══ DATA FOR ANALYSIS ══

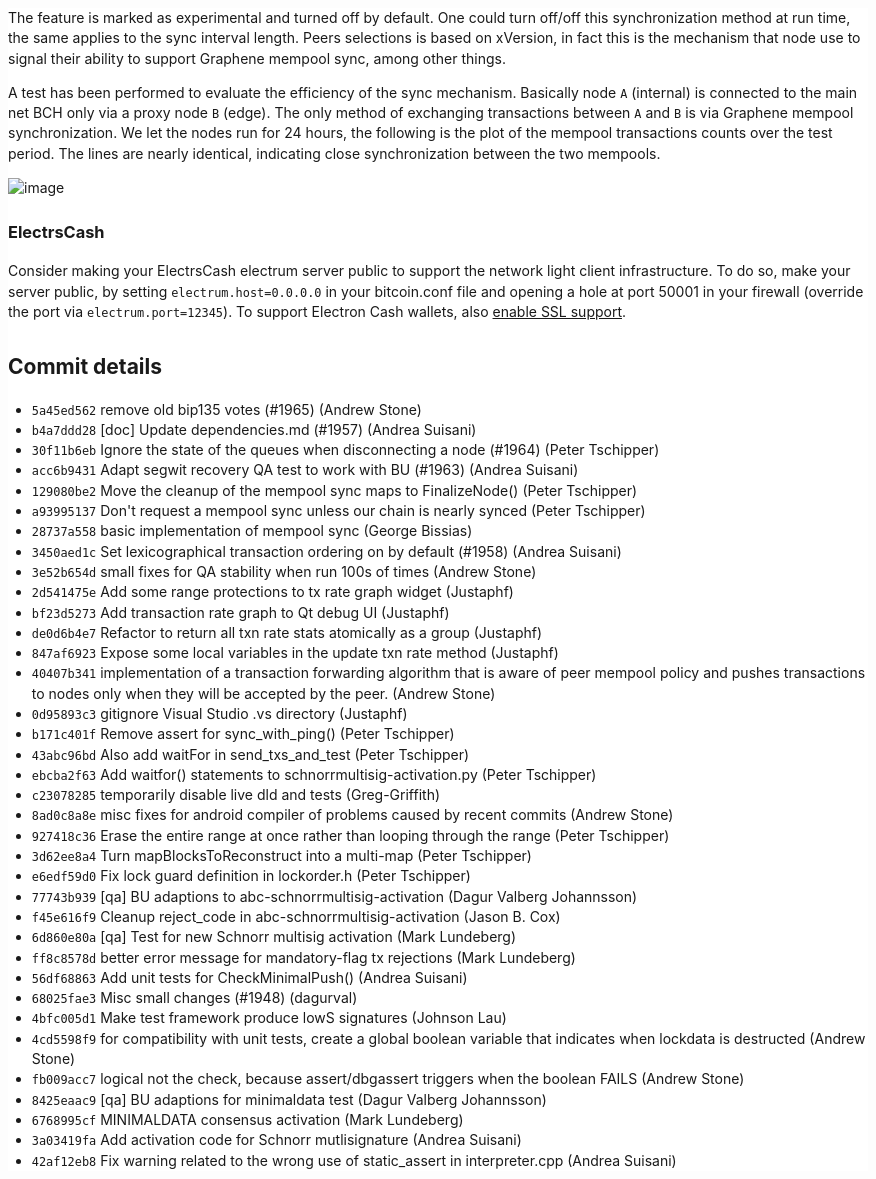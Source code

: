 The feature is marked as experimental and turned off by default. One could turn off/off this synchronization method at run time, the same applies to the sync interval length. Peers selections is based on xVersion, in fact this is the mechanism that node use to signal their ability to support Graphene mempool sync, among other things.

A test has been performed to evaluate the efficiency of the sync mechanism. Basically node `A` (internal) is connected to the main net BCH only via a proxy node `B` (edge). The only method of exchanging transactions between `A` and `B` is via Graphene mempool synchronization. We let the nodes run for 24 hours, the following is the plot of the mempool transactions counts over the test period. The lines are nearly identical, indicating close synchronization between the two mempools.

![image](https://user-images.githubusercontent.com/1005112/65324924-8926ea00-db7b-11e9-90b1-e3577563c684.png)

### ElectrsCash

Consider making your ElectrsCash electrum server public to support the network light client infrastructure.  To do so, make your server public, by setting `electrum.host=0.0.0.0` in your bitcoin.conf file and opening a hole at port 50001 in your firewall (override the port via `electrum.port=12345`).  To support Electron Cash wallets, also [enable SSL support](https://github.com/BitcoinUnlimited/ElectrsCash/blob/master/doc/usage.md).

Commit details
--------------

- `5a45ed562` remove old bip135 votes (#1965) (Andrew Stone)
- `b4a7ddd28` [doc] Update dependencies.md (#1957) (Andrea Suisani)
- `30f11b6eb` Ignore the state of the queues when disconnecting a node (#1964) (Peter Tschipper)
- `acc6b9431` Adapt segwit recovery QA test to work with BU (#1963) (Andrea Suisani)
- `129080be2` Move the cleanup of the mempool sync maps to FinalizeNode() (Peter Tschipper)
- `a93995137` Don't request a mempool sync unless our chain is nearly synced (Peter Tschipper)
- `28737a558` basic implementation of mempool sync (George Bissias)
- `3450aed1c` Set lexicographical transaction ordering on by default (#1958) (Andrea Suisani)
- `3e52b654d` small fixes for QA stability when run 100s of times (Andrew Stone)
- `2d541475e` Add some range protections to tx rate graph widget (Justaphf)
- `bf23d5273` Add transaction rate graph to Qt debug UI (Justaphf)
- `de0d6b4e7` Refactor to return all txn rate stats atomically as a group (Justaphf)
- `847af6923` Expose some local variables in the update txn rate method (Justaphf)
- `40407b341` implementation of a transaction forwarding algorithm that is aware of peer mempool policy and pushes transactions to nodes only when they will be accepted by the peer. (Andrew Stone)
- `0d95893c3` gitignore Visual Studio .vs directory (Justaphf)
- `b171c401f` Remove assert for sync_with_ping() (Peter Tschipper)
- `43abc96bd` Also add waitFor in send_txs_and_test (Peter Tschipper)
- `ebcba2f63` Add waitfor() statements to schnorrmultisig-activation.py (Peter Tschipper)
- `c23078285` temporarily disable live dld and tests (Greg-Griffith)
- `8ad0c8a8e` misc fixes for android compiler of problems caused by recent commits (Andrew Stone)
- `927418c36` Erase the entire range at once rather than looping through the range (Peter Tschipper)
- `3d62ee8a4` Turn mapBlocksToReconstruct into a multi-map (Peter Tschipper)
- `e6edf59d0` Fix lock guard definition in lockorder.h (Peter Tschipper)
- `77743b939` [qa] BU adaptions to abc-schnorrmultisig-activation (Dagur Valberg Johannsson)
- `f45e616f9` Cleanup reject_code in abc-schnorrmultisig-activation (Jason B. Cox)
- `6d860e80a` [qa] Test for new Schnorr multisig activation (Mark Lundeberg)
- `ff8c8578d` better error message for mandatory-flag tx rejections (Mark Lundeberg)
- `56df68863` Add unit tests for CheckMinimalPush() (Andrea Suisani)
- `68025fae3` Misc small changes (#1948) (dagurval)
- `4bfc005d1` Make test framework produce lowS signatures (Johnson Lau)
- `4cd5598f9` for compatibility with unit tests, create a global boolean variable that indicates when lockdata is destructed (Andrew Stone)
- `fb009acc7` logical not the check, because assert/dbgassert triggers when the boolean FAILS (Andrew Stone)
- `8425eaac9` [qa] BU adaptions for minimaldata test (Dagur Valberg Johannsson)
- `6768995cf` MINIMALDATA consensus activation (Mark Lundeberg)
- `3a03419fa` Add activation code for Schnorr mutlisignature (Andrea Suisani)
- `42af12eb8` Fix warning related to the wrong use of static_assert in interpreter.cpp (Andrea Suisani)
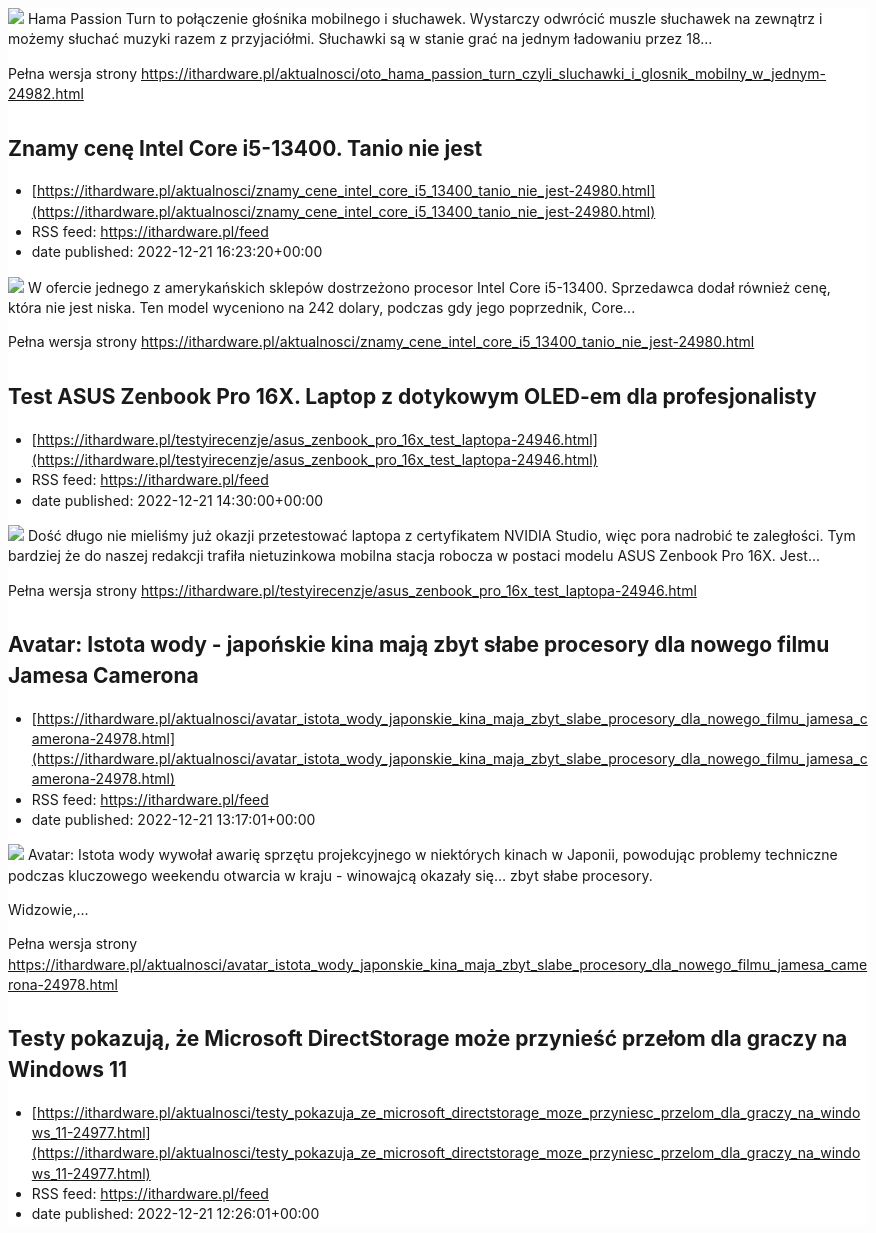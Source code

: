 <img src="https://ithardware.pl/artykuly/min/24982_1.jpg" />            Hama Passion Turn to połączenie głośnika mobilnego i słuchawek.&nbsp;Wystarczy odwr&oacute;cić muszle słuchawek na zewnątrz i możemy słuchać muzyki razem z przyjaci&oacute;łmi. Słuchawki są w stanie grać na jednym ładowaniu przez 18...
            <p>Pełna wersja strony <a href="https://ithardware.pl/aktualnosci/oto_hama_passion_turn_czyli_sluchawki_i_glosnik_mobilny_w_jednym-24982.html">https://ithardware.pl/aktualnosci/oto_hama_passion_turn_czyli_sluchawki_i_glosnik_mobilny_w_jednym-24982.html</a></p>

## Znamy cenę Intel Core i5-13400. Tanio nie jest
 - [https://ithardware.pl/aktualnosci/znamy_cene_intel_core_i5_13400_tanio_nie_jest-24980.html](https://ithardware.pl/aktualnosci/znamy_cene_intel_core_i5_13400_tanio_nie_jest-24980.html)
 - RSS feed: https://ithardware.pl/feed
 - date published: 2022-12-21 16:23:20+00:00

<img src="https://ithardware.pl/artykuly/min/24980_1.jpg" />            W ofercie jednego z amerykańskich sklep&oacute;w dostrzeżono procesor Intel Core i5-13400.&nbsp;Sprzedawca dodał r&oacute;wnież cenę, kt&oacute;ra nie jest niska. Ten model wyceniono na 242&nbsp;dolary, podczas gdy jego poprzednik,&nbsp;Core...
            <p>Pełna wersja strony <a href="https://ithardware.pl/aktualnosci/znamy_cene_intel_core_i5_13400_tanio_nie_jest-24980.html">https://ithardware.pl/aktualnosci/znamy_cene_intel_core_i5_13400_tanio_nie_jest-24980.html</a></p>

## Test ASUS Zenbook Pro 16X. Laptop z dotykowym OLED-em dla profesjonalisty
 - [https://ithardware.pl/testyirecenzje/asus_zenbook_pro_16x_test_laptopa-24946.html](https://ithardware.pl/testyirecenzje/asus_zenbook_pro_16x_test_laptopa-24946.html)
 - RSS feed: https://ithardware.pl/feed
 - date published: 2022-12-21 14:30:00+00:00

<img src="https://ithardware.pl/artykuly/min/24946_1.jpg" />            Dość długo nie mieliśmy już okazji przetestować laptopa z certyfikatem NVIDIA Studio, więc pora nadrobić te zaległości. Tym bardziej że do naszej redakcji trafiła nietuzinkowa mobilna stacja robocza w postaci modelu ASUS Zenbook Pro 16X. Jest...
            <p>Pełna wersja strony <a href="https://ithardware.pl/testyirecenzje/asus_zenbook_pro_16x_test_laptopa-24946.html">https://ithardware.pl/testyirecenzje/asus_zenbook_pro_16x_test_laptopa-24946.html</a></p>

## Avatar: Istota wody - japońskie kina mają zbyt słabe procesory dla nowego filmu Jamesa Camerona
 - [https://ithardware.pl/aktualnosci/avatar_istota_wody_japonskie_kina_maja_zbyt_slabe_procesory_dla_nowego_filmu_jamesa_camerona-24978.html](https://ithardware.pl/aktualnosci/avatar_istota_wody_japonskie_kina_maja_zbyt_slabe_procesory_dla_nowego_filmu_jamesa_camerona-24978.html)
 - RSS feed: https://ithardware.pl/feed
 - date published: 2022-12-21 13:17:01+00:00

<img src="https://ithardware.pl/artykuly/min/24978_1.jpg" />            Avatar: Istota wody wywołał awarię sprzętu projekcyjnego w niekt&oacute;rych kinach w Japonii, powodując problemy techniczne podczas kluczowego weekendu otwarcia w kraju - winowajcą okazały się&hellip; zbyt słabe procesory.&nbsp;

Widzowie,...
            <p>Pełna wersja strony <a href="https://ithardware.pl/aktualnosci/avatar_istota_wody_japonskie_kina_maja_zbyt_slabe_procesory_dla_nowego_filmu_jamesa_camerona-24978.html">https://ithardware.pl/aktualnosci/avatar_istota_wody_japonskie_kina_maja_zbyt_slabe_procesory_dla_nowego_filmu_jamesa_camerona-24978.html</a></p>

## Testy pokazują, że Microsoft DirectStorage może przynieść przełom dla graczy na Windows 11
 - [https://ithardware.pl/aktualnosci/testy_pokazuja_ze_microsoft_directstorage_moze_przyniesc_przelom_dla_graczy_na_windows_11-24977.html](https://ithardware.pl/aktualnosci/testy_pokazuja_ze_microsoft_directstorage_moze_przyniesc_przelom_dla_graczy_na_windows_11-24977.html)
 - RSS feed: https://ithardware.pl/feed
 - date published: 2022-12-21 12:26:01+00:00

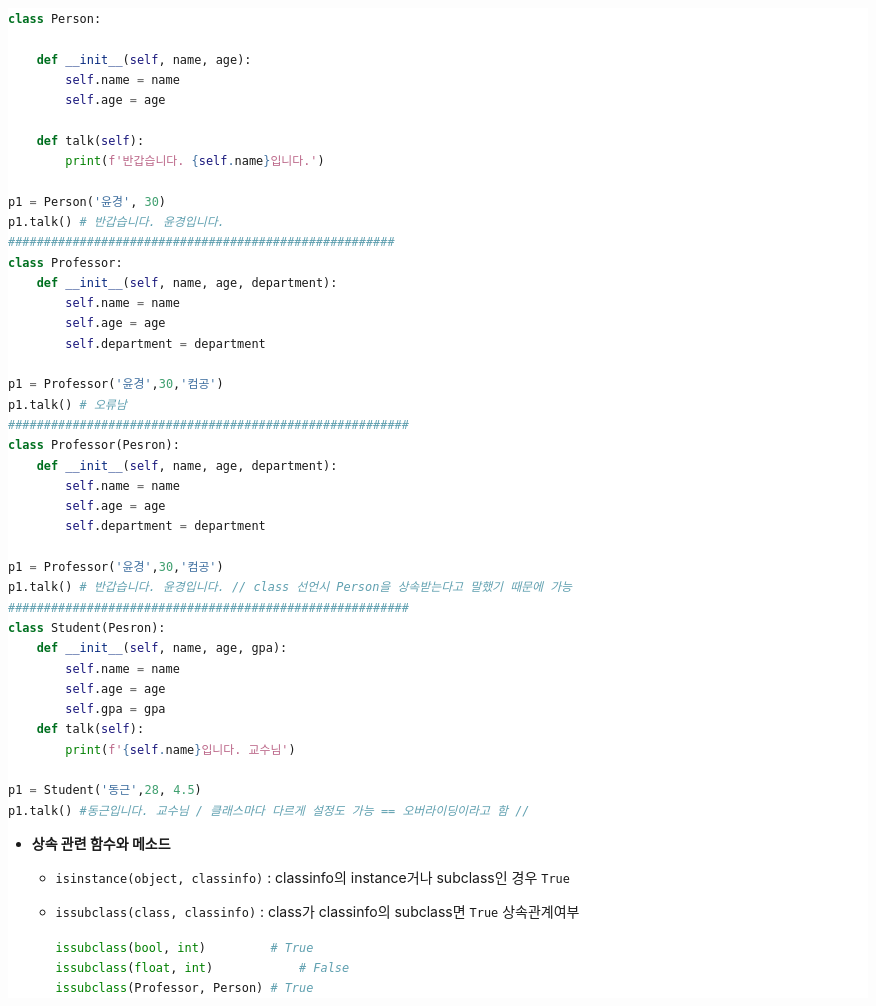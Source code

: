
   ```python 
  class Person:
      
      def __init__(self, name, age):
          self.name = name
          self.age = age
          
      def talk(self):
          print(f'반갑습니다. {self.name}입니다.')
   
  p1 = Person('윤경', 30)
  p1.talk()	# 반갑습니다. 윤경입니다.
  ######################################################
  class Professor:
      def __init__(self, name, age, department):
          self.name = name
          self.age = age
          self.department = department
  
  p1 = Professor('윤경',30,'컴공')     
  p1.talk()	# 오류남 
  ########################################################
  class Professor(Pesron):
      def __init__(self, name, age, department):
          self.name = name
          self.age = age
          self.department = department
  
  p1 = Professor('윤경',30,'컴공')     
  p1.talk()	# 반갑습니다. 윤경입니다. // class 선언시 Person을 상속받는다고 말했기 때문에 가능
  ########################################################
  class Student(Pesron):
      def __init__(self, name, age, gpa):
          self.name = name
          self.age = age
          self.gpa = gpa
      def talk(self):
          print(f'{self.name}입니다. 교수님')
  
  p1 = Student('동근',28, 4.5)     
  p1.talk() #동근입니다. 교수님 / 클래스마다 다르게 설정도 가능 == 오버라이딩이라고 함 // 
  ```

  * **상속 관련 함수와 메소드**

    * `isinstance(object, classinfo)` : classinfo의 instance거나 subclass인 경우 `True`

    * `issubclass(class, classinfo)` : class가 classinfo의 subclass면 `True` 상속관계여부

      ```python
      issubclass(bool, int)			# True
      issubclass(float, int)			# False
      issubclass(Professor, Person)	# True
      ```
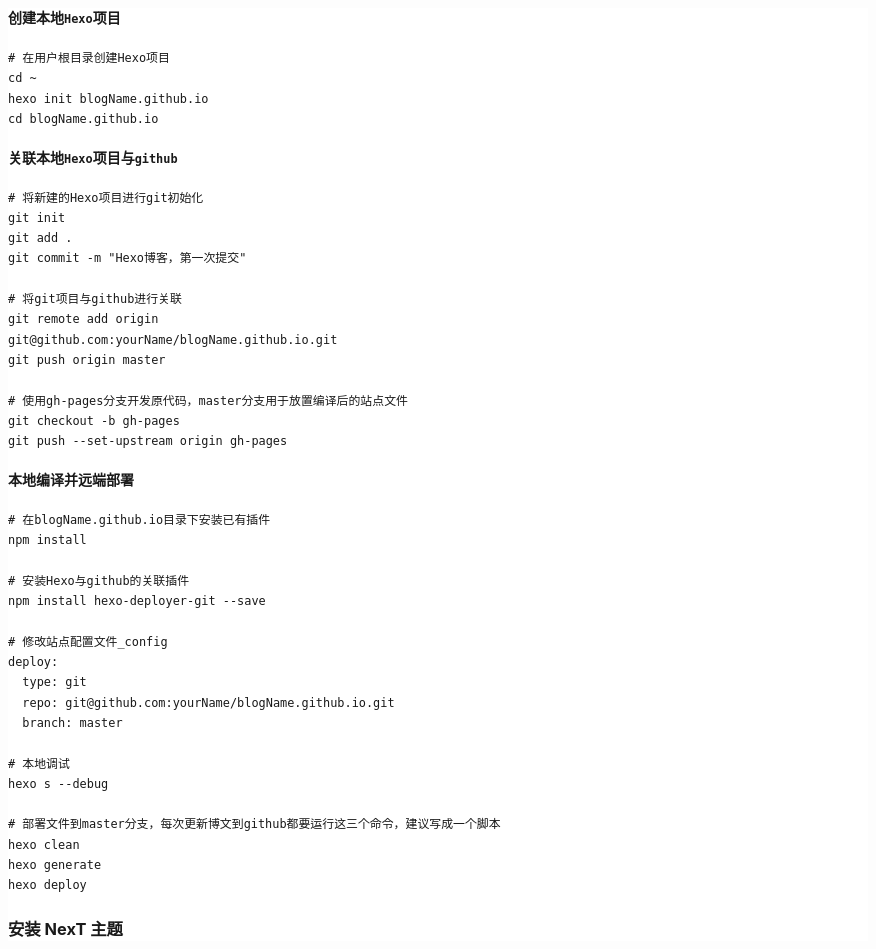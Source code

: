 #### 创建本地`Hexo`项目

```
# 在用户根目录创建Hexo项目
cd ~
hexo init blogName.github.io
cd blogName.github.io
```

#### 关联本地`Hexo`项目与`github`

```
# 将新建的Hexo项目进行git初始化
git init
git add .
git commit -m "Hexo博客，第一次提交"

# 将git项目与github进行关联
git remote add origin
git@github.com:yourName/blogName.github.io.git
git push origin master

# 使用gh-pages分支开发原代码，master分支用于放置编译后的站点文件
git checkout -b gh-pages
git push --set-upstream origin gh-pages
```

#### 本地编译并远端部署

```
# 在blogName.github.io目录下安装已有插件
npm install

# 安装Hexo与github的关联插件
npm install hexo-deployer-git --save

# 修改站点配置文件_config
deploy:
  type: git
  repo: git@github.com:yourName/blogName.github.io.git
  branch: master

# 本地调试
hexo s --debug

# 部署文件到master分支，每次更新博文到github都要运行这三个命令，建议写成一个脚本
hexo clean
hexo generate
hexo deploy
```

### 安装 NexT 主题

═══

**EXERCISE DETAILS:** Each line of the listing that contains the word "schnorrmultisig" must be counted. Give only the resulting figure.

**YOUR SOLUTION:** 3